The cool stone of the pit was a welcome feeling to my worn-down moccasins, and a rest for my wings wasn't unwelcome, either. The clearing was large; someone could build a log cabin down here and still have a few yards in each direction to maneuver. To one side opened a tunnel, easy to spot due to its shimmering gems, all different colors in all different places. As I headed in, I remembered an old legend about Heim's Pit.

"It is said that when a star crashes to the planet," a bard had begun, "the crater becomes a small pit, and gems of incredible rarity are formed by the extraterrestrial entity. One day, a star the size of a small village tore apart the land, billowing dust high into the sky, and when the land settled, a dark, gaping hole appeared in its place. No one could reach the bottom; a strange hurricane always jettisoned them out of the pit, so many believed it was actually bottomless. One day, a seven-foot tall elf looked down the pit, and laughed. 'Ha, this is the famed bottomless pit? I've tumbled through deeper chasms.' A large crowd gathered around him, and he leaped out, diving down in a streamline position for a few seconds. Immediately afterwards, he unfurled his wings and caught adrift the waves of wind. Unlike the previous contestants, however, this man seemed to enjoy the battle, laughing and spinning, deeper and deeper, until he was gobbled up by the darkness.

Far below the surface, as well as the watchful eyes of the crowd, the man gently glided lower until he noticed a large gem protruding from the wall, and landed in front of it in an attempt to yank it out. After three unsuccessful attempts, the gem finally broke loose, and he was sent staggering back a few feet, gem in hand. To his surprise, the wall that had previously cradled the jewel had collapsed, and a tunnel filled with fist-sized gems stood in its place. Deep within he heard a loud hissing sound, as if threatening any intruder to keep their distance. He was a smart man; he knew that something was bound to go wrong if he continued to search for greater treasures, so he decided to return to the surface, leaving the hole in the abyss behind. When he finally surfaced, he boasted his name wherever he travelled, claiming that the Great Heim was the greatest explorer of Alfheim, so the chasm was from then on known as 'Heim's Pit'."

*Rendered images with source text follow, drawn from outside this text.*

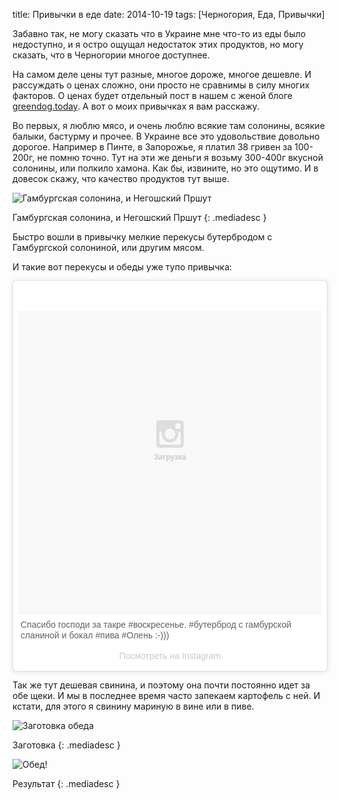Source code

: title: Привычки в еде
date: 2014-10-19
tags: [Черногория, Еда, Привычки]

Забавно так, не могу сказать что в Украине мне что-то из еды было недоступно, и я остро ощущал недостаток этих продуктов, но могу сказать, что в Черногории многое доступнее.

На самом деле цены тут разные, многое дороже, многое дешевле. И рассуждать о ценах сложно, они просто не сравнимы в силу многих факторов. О ценах будет отдельный пост в нашем с женой блоге [greendog.today](http://greendog.today). А вот о моих привычках я вам расскажу.

Во первых, я люблю мясо, и очень люблю всякие там солонины, всякие балыки, бастурму и прочее. В Украине все это удовольствие довольно дорогое. Например в Пинте, в Запорожье, я платил 38 гривен за 100-200г, не помню точно. Тут на эти же деньги я возьму 300-400г вкусной солонины, или полкило хамона. Как бы, извините, но это ощутимо. И в довесок скажу, что качество продуктов тут выше.

![Гамбургская солонина, и Негошский Пршут](http://macgera.s3.amazonaws.com/articles/slanina.jpg)

Гамбургская солонина, и Негошский Пршут
{: .mediadesc }

Быстро вошли в привычку мелкие перекусы бутербродом с Гамбургской солониной, или другим мясом.

И такие вот перекусы и обеды уже тупо привычка:

<div class="instagram">
    <blockquote class="instagram-media" data-instgrm-captioned data-instgrm-version="2" style=" background:#FFF; border:0; border-radius:3px; box-shadow:0 0 1px 0 rgba(0,0,0,0.5),0 1px 10px 0 rgba(0,0,0,0.15); margin: 1px; max-width:658px; padding:0; width:99.375%; width:-webkit-calc(100% - 2px); width:calc(100% - 2px);"><div style="padding:8px;"><div style=" background:#F8F8F8; line-height:0; margin-top:40px; padding-bottom:55%; padding-top:45%; text-align:center; width:100%;"><div style="position:relative;"><div style=" -webkit-animation:dkaXkpbBxI 1s ease-out infinite; animation:dkaXkpbBxI 1s ease-out infinite; background:url(data:image/png;base64,iVBORw0KGgoAAAANSUhEUgAAACwAAAAsCAMAAAApWqozAAAAGFBMVEUiIiI9PT0eHh4gIB4hIBkcHBwcHBwcHBydr+JQAAAACHRSTlMABA4YHyQsM5jtaMwAAADfSURBVDjL7ZVBEgMhCAQBAf//42xcNbpAqakcM0ftUmFAAIBE81IqBJdS3lS6zs3bIpB9WED3YYXFPmHRfT8sgyrCP1x8uEUxLMzNWElFOYCV6mHWWwMzdPEKHlhLw7NWJqkHc4uIZphavDzA2JPzUDsBZziNae2S6owH8xPmX8G7zzgKEOPUoYHvGz1TBCxMkd3kwNVbU0gKHkx+iZILf77IofhrY1nYFnB/lQPb79drWOyJVa/DAvg9B/rLB4cC+Nqgdz/TvBbBnr6GBReqn/nRmDgaQEej7WhonozjF+Y2I/fZou/qAAAAAElFTkSuQmCC); display:block; height:44px; margin:0 auto -44px; position:relative; top:-44px; width:44px;"></div><span style=" color:#c9c8cd; font-family:Arial,sans-serif; font-size:12px; font-style:normal; font-weight:bold; position:relative; top:15px;">Загрузка</span></div></div><p style=" font-family:Arial,sans-serif; font-size:14px; line-height:17px; margin:8px 0 0 0; padding:0 4px; word-wrap:break-word;"> Спасибо господи за такре #воскресенье. #бутерброд с гамбурской сланиной и бокал #пива #Олень :-)))</p><p style=" line-height:32px; margin-bottom:0; margin-top:8px; padding:0; text-align:center;"> <a href="https://instagram.com/p/uVcLDin8AS/" style=" color:#c9c8cd; font-family:Arial,sans-serif; font-size:14px; font-style:normal; font-weight:normal; text-decoration:none;" target="_top"> Посмотреть на  Instagram</a></p></div><style>@-webkit-keyframes"dkaXkpbBxI"{ 0%{opacity:0.5;} 50%{opacity:1;} 100%{opacity:0.5;} } @keyframes"dkaXkpbBxI"{ 0%{opacity:0.5;} 50%{opacity:1;} 100%{opacity:0.5;} }</style></blockquote><script async defer src="//platform.instagram.com/en_US/embeds.js"></script>
</div>

Так же тут дешевая свинина, и поэтому она почти постоянно идет за обе щеки. И мы в последнее время часто запекаем картофель с ней. И кстати, для этого я свинину мариную в вине или в пиве.

![Заготовка обеда](http://macgera.s3.amazonaws.com/articles/lunch-src.jpg)

Заготовка
{: .mediadesc }

![Обед!](http://macgera.s3.amazonaws.com/articles/lunch.jpg)

Результат
{: .mediadesc }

That story supposedly took place generations ago, and no one can really prove or disprove its legitimacy; the story concluded with him burying the gem deep underground, in a bunker he dug and reburied. All this was swirling through my mind as I proceeded further into the tunnel, and the gems seemed to dim a bit. After a few minutes of humming Pompeii to myself, I could make out a bright light at the end of the tunnel. Now in a sprint, I rushed through the opening into a large room not quite the size of the main chamber. It was about fifteen yards long and twelve or so yards wide. The ceiling was high enough for three grown men to stand on each other's shoulders and scrape the top. There wasn't much in the room, aside from a massive marble staircase, leading up to a glittering ruby-like jewel the size of my torso.

There it is.

Hurrying up the polished stairs, I soon found myself face-to-face with the single greatest treasure I had ever seen, glistening in the darkness of the cave. It was shiny and cool to the touch, yet not that heavy when I attempted to lift it out of its nest. As I did, I heard a rumbling, and quickly placed the jewel back in its proper place. The rumbling continued, and I heard a loud hissing noise behind me. Petrified, all I could do was turn my head around, and stare at the serpentine head larger than my entire body. Still paralyzed, I watched helplessly as it opened its blood-red mouth, and revealed its rows of sharp fangs. It snapped its jaws around me, and the world went dark.

When I woke up, thunder was echoing through the darkness of midnight, and Alfheim had ceased to exist.